I’d never seen that kind of poverty and there it was in the United States.

We are currently working to pack an entire U-Haul to deliver there, to Owsley County. The truck will be filled with food items and backpacks to provide to school-aged children who would typically go from Friday lunch to Monday lunch with little to no food.

Yes, we began in the Dominican Republic - but there is need everywhere. And just because there will always be need doesn’t mean we can ignore it. It means we have to act and we have to make a difference.

Our next mission trips will take us to Costa Rica, Guatemala, and the Dominican Republic (again). Costa Rica and Guatemala will be needs assessment trips. If anyone is interested in getting more information or volunteering for one of these potential trips, please email me:


This concludes another #ServiceSunday. Thanks for allowing me to share another impactful organization with you. Make sure to check out what Leanna and her team are doing by following them on the new website. If you’re interested in how you can directly support AGAPE - don’t hesitate to reach out to Leanna. She is always eager to talk to other world shakers.

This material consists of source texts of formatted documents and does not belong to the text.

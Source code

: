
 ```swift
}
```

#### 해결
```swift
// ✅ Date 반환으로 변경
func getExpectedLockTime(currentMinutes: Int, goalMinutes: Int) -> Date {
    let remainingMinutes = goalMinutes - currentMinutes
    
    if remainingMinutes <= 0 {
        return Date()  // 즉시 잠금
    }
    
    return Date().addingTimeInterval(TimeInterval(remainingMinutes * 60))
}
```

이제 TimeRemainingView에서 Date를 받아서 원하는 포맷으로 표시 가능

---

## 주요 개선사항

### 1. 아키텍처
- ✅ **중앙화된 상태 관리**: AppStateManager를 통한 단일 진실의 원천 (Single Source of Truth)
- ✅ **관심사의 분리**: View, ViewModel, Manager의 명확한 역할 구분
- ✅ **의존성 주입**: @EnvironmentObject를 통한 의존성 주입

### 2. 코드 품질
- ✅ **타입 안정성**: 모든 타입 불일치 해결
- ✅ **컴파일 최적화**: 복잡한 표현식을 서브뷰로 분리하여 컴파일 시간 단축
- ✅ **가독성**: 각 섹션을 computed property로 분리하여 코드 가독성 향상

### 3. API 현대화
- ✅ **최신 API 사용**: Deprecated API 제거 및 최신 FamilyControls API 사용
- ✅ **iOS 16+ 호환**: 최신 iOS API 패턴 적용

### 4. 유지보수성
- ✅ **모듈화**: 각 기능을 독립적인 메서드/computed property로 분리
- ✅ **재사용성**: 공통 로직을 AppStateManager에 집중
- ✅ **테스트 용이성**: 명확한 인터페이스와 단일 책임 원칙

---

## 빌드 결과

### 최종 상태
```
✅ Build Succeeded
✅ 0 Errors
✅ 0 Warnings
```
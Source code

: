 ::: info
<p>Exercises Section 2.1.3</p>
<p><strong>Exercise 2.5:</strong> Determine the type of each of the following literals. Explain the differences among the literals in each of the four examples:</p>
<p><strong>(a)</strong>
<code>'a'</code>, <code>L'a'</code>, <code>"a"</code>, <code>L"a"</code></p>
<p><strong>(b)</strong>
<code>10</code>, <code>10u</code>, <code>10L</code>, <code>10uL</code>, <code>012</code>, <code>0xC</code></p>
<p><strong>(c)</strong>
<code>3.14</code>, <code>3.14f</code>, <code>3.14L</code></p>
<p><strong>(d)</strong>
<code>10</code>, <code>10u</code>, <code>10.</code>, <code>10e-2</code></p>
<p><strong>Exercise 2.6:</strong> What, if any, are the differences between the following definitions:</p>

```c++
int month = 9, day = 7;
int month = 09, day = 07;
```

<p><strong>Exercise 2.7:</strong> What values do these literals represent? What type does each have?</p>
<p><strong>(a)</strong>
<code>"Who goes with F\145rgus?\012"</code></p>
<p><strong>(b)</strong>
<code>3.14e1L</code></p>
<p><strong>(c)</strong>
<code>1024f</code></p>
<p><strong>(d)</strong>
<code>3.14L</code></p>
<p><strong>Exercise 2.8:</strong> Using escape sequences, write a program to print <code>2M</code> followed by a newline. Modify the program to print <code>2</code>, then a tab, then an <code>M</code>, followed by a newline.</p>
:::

As for me, I’ll see you next Sunday as I highlight another phenomenal example of humankind.

Love always,


Looking to nominate an individual or organization that you know? Reach out to The Smile Project on social media or by filling out the contact form here.

Bonus Question

Liz: What’s the best advice you’ve ever received?

Leanna: My grandfather. He said: Love first. Think second.

If you think too much, you let fear creep in. But if you just love to the best of your ability, amazing things can happen.

And the world isn’t perfect so sometimes you get burned. But the sting of getting burned is so minimal when compared with the joy of helping people.